DEPUTY T.J. LE MAIN OF ST. HELIER
Report
Mrs. Sharon Jane Ozouf arrived in Jersey in 1990 and met her Jersey-born husband, who has full residential qualifications to lease/purchase property, in 1991. In 1992 they married and in 1995 their daughter was born. In 1993 they purchased a flat through a share transfer transaction and Mrs. Ozouf and her husband currently own 50 per cent of the shares each.
In early 1998 the marriage was in difficulty, and subsequently Mr. and Mrs. Ozouf decided that they did not want to be in a relationship where their young daughter was involved in arguments etc. Mrs. Ozouf went to the Housing Department fully expecting to get a sympathetic hearing from the Department because of her Jersey-born daughter and the fact that her husband was a Jerseyman whose family had lived in the Island for generations. Mrs. Ozouf was advised on two or three occasions by the Chief Executive of the Housing Department that, as she was now separated, with Mr. Ozouf having left the matrimonial home, she also had to leave the family home as it was a share transfer property where similar regulations to a rental situation apply. If the property had been purchased in joint names (but not through share transfer) she would have been able to reside in that particular property indefinitely. On the advice of the Chief Executive, Mrs. Ozouf moved into a rented property for a three-month period, the maximum time allowed by law, once again fully expecting a sympathetic hearing in her application for consent under Regulation 1(1)(g) (the "hardship" clause) from the Housing Committee, but no progress was made. Towards the end of the three-month period she approached Senator Shenton, who agreed to represent her, and, on 6th April 1999, he obtained from the Housing Committee a two-month extension to the five-month period which will end on 15th August 1999.
Shortly afterwards Senator Shenton's wife became ill, so Mrs. Ozouf approached Deputy Routier and, with Mrs. Ozouf 's permission, we met on 16th June 1999 to discuss the circumstances of the case. Both Deputy Routier and I concluded that Mrs.

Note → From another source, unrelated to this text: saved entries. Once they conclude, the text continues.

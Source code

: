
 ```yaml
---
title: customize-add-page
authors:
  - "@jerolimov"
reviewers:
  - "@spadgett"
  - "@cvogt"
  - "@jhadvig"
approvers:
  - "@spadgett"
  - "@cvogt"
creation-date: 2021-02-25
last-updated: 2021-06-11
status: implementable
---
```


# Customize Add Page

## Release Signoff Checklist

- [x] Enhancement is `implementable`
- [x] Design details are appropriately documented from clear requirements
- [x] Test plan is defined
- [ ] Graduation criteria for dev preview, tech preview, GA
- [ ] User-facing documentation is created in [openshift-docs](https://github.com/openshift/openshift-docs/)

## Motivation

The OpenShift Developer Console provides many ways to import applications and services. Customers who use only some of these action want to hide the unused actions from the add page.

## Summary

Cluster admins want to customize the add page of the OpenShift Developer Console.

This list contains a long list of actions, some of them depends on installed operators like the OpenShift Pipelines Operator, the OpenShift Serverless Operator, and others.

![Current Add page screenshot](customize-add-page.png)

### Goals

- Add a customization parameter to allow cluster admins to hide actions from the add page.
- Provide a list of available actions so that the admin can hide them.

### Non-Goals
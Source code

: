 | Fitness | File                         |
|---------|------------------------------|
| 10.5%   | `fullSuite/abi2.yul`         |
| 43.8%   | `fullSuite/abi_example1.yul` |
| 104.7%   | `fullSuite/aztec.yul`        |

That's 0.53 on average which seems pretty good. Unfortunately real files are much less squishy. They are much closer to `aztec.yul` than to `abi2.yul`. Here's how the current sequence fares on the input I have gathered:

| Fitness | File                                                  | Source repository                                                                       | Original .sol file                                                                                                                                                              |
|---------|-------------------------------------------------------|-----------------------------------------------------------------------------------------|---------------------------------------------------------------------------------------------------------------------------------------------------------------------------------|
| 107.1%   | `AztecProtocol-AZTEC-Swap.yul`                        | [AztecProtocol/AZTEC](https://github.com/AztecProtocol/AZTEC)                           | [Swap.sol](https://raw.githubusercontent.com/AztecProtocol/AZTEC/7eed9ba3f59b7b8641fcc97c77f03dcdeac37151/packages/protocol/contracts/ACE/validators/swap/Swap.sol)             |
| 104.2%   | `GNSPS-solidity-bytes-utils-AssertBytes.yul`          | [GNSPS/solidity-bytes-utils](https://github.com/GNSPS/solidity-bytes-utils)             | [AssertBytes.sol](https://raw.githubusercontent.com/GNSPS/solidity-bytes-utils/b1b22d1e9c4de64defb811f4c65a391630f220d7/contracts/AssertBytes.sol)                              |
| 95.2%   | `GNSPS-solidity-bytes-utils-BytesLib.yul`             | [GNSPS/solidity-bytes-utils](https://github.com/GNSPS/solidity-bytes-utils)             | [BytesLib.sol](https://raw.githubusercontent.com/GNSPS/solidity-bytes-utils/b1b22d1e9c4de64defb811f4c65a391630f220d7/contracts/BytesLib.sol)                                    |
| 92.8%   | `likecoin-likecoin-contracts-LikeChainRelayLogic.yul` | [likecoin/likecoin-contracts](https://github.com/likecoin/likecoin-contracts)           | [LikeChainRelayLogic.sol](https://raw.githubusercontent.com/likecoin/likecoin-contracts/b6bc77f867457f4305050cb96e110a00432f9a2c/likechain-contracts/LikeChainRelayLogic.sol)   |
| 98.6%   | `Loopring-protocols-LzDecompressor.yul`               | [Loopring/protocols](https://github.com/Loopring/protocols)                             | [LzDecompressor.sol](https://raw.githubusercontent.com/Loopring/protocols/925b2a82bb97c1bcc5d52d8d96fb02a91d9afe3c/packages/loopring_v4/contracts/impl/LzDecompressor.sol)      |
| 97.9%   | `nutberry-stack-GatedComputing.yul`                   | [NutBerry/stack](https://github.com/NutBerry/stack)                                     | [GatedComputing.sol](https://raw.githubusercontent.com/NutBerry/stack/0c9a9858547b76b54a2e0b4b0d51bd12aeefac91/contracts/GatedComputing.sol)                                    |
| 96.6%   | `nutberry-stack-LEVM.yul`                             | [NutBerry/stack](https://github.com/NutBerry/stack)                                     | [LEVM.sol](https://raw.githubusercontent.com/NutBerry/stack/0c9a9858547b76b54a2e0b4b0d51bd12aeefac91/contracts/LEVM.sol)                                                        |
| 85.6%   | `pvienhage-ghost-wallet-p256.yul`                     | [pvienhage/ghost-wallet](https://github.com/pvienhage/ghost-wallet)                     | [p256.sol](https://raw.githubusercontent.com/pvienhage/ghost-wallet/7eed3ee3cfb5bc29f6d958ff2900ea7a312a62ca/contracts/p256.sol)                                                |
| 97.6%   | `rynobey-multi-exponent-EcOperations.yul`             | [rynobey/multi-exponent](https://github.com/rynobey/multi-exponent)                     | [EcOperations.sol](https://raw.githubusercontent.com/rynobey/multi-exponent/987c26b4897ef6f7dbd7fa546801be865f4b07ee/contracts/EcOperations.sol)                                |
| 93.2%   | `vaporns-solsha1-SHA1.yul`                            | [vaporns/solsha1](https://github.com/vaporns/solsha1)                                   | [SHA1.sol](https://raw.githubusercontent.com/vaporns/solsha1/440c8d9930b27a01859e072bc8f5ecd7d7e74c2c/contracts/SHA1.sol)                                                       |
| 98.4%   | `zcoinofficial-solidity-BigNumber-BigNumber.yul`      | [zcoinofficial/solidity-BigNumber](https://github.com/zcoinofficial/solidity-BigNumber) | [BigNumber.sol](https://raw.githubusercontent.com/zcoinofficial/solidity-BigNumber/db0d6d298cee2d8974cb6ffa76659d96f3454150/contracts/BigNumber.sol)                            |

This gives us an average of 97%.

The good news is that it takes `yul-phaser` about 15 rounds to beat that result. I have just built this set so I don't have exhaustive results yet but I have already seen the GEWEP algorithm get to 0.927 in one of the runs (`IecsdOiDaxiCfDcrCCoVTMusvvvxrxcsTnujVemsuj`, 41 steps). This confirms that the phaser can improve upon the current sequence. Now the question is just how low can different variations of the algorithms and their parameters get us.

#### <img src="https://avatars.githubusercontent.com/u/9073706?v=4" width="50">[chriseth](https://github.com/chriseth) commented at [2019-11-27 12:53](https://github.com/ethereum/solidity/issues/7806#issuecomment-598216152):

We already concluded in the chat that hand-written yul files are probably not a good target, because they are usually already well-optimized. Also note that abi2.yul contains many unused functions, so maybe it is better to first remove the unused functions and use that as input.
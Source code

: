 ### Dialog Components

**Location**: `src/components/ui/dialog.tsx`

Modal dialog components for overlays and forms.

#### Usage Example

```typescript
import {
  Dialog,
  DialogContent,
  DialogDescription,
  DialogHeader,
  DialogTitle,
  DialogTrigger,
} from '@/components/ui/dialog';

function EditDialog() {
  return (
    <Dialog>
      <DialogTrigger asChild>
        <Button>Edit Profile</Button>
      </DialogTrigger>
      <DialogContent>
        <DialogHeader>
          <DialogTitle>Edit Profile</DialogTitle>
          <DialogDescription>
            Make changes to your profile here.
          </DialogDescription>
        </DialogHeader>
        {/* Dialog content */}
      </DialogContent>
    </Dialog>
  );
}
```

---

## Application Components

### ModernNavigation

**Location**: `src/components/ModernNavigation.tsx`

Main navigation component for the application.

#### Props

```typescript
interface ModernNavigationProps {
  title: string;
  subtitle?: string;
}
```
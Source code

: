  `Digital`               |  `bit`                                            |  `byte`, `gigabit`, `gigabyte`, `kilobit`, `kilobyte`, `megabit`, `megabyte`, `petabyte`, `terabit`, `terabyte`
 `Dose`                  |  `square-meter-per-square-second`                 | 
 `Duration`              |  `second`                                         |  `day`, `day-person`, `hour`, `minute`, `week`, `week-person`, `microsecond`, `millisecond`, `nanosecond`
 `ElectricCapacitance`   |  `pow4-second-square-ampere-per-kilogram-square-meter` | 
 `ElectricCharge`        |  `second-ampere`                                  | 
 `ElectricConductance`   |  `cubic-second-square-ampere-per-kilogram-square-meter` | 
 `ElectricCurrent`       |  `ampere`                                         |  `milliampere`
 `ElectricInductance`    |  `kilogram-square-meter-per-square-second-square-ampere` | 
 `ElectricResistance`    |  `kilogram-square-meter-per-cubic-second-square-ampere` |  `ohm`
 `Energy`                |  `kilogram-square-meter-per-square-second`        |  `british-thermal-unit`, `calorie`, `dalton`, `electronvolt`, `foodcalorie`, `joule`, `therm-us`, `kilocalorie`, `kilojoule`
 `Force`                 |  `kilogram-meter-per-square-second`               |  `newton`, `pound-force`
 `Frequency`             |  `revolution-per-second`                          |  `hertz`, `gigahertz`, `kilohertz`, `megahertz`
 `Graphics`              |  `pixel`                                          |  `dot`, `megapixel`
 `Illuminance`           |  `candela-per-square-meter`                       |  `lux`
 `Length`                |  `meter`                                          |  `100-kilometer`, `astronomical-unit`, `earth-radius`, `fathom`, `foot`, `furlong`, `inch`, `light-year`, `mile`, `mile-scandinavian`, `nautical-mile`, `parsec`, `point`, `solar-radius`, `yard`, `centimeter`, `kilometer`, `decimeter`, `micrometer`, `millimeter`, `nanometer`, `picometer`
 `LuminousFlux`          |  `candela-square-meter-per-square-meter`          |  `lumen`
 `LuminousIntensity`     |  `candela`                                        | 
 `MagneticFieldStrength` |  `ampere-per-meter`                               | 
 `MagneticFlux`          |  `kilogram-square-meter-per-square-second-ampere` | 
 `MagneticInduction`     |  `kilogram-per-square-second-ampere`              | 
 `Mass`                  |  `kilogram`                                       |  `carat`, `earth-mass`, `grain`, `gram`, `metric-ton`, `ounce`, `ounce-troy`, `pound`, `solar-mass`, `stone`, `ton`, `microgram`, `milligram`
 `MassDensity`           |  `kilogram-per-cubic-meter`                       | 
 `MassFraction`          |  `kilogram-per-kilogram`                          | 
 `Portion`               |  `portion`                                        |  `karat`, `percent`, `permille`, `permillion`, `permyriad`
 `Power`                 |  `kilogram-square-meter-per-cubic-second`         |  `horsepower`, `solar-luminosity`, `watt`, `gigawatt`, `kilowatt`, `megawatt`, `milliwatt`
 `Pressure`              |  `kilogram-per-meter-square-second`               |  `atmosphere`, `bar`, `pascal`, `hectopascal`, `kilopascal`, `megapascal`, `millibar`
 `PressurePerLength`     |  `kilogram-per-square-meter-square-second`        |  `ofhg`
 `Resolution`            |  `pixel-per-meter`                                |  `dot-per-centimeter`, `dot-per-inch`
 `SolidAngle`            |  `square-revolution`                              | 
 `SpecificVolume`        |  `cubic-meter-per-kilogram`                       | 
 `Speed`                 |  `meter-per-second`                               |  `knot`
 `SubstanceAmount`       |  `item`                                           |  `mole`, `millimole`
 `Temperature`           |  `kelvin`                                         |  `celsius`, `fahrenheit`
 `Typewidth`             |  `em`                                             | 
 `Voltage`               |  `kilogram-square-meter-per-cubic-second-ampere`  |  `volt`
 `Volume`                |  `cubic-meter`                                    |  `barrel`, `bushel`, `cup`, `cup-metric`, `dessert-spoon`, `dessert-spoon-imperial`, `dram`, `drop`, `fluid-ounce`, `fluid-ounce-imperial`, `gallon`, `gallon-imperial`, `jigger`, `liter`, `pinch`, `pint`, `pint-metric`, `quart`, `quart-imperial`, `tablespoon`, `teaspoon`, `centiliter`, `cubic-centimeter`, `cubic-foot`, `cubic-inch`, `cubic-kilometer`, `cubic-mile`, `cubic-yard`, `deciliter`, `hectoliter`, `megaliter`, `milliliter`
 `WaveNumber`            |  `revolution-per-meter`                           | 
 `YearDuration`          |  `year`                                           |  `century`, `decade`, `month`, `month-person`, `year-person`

Ozouf and her daughter merited consideration under the hardship section of the Housing Regulations, so we agreed that I would take on Mrs. Ozouf 's case. After another case in which I represented a constituent at a Review Board hearing, I was approached by a member of the House of Lords, who wrote to me expressing his disquiet at the manner in which politicians and our Housing Regulations are discriminating and treating spouses who have no qualifications but a right to lease or co- purchase with their qualified husband/wife, and the manner their Jersey-born children find themselves treated in Jersey regarding their housing situation – something that is not mirrored in the way Jersey people are treated in the United Kingdom. I am therefore perturbed that the Housing Committee has only allowed Mrs. Ozouf and her Jersey-born daughter to remain in their current accommodation until 15th August 1999 and they must then get out and find alternative accommodation or leave the Island (the words of the Committee). Mrs. Ozouf co-owns her home yet she cannot occupy it unless her estranged husband moves back in, and this is not an option.
Mrs. Ozouf has sole care and custody of her daughter, and I am asking States members to support me in agreeing that, in the interests of natural justice, Mrs. Ozouf be allowed to occupy her current home through the grant by the Housing Committee of a g' category consent. My view is that these Housing Regulations/Laws are unjust and that someone (and that is what I wish to do) should pursue to the end a decision which will be just and morally right for United Kingdom residents, just as a Jersey resident gets when he or she settles in the United Kingdom.
Because of the extreme sensitiveness of what I will wish to say during consideration of this matter I will be asking the States to agree that it be debated in camera.